(Pictures paired with source code)
*** Block opens ***

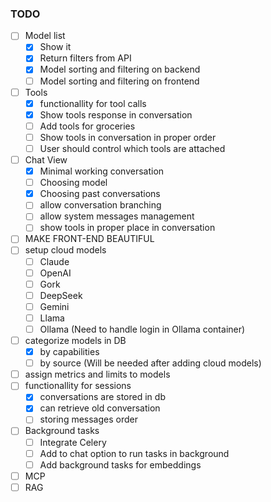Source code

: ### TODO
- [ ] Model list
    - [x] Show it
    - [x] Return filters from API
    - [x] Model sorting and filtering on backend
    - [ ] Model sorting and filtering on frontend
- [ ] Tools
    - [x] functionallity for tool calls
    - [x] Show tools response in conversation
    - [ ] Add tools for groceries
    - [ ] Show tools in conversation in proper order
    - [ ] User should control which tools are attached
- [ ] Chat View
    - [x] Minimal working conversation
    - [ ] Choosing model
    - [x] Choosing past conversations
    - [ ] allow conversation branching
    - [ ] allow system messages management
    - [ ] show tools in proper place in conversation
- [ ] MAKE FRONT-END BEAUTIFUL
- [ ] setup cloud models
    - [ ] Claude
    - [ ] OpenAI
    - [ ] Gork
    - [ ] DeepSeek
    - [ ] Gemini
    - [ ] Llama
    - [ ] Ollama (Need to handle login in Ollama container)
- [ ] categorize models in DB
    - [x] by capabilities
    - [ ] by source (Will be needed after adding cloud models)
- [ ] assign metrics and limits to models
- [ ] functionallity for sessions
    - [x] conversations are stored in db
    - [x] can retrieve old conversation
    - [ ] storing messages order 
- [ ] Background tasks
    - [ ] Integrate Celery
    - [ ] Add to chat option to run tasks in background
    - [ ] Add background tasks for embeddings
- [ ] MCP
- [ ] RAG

*** Block closes ***
*** Block opens ***

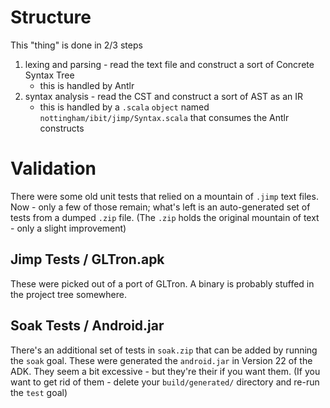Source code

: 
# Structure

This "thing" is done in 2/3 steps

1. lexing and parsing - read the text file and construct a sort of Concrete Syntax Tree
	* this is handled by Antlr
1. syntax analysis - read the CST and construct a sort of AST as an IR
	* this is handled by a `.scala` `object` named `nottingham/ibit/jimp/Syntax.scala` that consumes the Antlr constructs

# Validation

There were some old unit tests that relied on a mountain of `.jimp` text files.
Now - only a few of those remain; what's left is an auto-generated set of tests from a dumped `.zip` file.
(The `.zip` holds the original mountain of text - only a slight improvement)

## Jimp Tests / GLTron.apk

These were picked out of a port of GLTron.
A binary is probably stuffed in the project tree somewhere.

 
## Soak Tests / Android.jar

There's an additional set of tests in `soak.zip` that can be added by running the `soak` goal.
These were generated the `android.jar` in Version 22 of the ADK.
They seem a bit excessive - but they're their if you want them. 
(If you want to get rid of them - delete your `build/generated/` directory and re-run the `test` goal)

*** Block closes ***

Which lines run from the one holding "- [ ] Ollama" through the one holding "- [ ] storing messages order" in the records above? Repeat them exactly, both included, and nothing more.

    - [ ] Ollama (Need to handle login in Ollama container)
- [ ] categorize models in DB
    - [x] by capabilities
    - [ ] by source (Will be needed after adding cloud models)
- [ ] assign metrics and limits to models
- [ ] functionallity for sessions
    - [x] conversations are stored in db
    - [x] can retrieve old conversation
    - [ ] storing messages order 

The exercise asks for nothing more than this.